孫子・軍形篇の4は、「まず勝ちて後に戦う」
これは、奥が深い。
故ニソノ戦イ勝チテ忒(タガ)ワズ。忒(タガ)ワザルハ、ソノ措(オ)ク所必ズ勝ツ。スデニ敗ルル者ニ勝テバナリ。故ニ善ク戦ウ者ハ不敗ノ地ニ立チ、而シテ敵ノ敗ヲ失ワザルナリ。コノ故ニ勝兵ハ先ズ勝チテ、而(シカ)ル後ニ戦イヲ求メ、敗兵ハ先ズ戦イテ而ル後ニ勝チヲ求ム。善ク兵ヲ用ウル者ハ、道ヲ修メテ法ヲ保ツ。故ニヨク勝敗ノ政ヲナス。
よって、戦えば必ず勝つ。打つ手がすべて勝ちに繋がり必ず勝利する。
なぜなら、戦うまえから既に敗れている敵と戦うからである。つまり戦上手は自軍を絶対不敗の態勢におき、敵の隙は逃さずに捉えるのである。
あらかじめ勝利する態勢を整えてから戦うものが勝利を収め、戦いを始めてからあわてて勝機を掴もうとする者は敗北する。
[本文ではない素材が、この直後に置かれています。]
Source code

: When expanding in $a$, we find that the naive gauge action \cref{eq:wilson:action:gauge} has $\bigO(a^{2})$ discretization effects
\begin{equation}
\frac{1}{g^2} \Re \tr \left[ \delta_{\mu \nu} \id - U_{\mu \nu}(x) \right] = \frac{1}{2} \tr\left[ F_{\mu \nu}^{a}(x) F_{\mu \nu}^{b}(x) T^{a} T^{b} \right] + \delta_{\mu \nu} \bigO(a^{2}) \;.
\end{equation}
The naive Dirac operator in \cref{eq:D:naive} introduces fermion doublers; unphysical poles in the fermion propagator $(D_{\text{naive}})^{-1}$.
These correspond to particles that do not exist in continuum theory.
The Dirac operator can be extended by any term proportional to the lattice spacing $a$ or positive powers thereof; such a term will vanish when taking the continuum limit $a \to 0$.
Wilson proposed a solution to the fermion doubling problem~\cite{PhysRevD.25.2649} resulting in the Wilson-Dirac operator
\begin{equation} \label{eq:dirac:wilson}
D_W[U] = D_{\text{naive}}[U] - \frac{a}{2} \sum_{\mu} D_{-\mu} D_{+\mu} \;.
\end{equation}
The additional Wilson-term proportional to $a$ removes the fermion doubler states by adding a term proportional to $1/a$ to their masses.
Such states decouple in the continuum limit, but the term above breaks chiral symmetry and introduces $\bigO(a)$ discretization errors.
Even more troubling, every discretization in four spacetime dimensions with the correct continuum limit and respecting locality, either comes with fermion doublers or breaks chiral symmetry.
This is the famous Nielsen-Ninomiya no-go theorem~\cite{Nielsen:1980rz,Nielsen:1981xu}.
故に、戦争指導に優れた将は、将兵をよく統率し、軍法・軍紀を貫徹して、勝敗を思いのままにできるのである。
「不敗の地に立ちて、敵の敗を失わない」
絶対に負けない態勢をひいて敵に隙ができたところを見逃さない。
「チャンスを逃すな」なのだが果敢に攻めるどころか相手のミスに引きずられて自滅することも多々あるのが現実だ。
まして何の準備もなく戦いを始めて勝機を見出すのは万にひとつの幸運をあてにするような無謀な行動だろう。
ビジネスにおいては「勝機」を「商機」におきかえればおのずと通ずるだろう。
兵法書と同様に巷には様々な「儲けるためのマニュアル」が氾濫している。
しかし、たとえ成功者が記したマニュアルであったとしても、マニュアルに書かれた方法を語り継ぐことはできても成功を受け継ぐことはできないと心しておくべきだろう。